レビュー : ますます敬愛してしまった財津さん
僕は元々コアなチューリップファンで、弟子入りするなら宇宙一敬愛する財津和夫さんと決めている。
どうしてあんなに優しく深みのある歌詞が書けるのか、どうしてあんなに綺麗なメロディを作れるのか、どうしてあんなに透明感のある声が出るのか、全てが僕にとっての憧憬の的だ。
だから、会社を辞めた後は、何とか大阪芸術大学に入って財津教授の下で曲作りを口伝頂く・・・これが僕のささやかな夢。
元々漠然とそう思っていたが、はっきり自覚したのは数日前にアマゾンで買ったCD「ふたりが眺めた窓の向こう」(ビクター)を聞いたこと、そして昨晩NHK BS2でやった財津和夫コンサートを一時間半堪能したことによる。
「ふたりが・・・」のCDは、チューリップの最終アルバム「run」のDisk2で見せた財津ワールドを承継し、更に世界観の奥行きと幅を拡げた感がある。
なんというか、「大人の世界」では足りない。「酸いも甘いも噛み分けた」でも足りない。人生の最晩年に来し方を走馬燈のように思い出しながら、自分のすべての経験を優しく抱擁するようなそういう世界。「run」の中に「すべては忘れた」という曲があるが、まさにそれ。人間の世界の美しさも醜さも、喜びも哀しみも、君の名前も自分の名前も、戦争のばかばかしさも・・・全てが渾然一体となったものをただ穏やかに眺めているイメージ。
僕も死ぬときにはそういう境地で死にたい。だから財津さんに師事したいのだ。
そういう世界が分かる方には聴いて頂きたい。しかもアマゾンで買うと500円ほどお得。
財津さん、素敵な恋してますか?
いずれの曲も穏やかな作風で、安心して心地よく聴くことができます。
アレンジはシンプルで楽器が控え目なので、年を重ねて深みを増した声が際立ちます。
還暦を過ぎてなお、現在進行形の恋を感じさせるようなほのかな色気が財津氏の真骨頂。
ソロアルバムならではのシンプルさと、ほんのり香る大人の色気に酔いたい方にお薦めの一枚です。
高校1年の時だったと思う。大ヒット曲『心の旅』を引っ提げて市民会館にやって来た「チューリップ」のコンサートへ行った。会場からは「姫野さ〜ん!」「財津さ〜ん!」と黄色い喚声が飛び、『心の旅』では男たちの歌声がステージからのヴォーカルと混ざりあった。

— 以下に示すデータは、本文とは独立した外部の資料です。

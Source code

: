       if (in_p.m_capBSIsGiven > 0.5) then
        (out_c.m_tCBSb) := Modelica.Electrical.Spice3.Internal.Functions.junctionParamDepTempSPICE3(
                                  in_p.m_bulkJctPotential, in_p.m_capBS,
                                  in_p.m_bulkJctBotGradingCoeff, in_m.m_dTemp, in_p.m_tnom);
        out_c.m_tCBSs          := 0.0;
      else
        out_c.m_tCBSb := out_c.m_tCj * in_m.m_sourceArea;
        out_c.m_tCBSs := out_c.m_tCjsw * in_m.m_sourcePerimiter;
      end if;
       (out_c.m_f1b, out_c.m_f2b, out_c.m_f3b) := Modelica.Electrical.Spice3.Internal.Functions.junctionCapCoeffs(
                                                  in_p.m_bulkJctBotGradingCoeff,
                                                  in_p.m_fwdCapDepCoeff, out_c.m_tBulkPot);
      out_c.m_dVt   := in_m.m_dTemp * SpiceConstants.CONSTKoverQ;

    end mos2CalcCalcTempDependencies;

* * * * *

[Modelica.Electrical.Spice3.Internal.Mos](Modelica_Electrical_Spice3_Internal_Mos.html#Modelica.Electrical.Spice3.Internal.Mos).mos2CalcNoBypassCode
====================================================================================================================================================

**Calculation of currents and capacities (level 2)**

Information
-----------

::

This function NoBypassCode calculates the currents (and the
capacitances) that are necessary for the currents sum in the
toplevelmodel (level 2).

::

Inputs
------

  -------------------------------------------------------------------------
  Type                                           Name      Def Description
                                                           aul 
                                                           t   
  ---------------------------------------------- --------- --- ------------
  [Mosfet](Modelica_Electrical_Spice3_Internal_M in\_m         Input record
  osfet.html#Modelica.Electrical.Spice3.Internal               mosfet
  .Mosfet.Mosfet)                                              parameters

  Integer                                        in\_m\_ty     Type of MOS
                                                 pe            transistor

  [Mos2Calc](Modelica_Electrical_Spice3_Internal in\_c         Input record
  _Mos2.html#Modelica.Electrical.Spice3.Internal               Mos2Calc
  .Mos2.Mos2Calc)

とにかく1970年代におけるチューリップのメガヒッターぶりは凄かった。
あれから35年。音楽活動38年、昨年60歳の誕生日を迎えた財津和夫、8年ぶりのオリジナル・ソロ・アルバムは、長年のキャリアを背景にした人々との「つながり」をテーマに、自らの新曲だけでなく、同じ時代を駆け抜けてきた小田和正や同郷・福岡出身のASKA、ヴォーカリスト伊豆田洋之、元プリプリの作詞家・富田京子、キロロの金城綾乃、平原綾香といった、さまざまなアーティストからの楽曲提供と共作を含んでのリリースだ。
全13曲。全編ラヴソング。どれも至近距離のLOVEを歌っている。歌詞が「詩」のようであり、私小説のような作品だ。大人の余裕を感じさせ、セクシーな部分も含め、歳を重ねることをよしとするアルバムとして、これ以上ない仕上がり。「アラ還」でなくては伝えられない言葉と声と感情が、ヴォーカルと同時録音のギターを中心としたアコースティック・サウンドを伴って、10代の頃から脈打つ心の大切な部分にじんわりと沁みてくる。肩の力が抜けて、財津和夫自身が一番リラックスしているのがいい。デジタル・オーディオ・プレイヤーではなく、CDの音源をスピーカーから聴いてほしい、どこかアナログ感をまとった秀作だ。
裏ジャケットの写真は『ジョンの魂』へのオマージュと見た。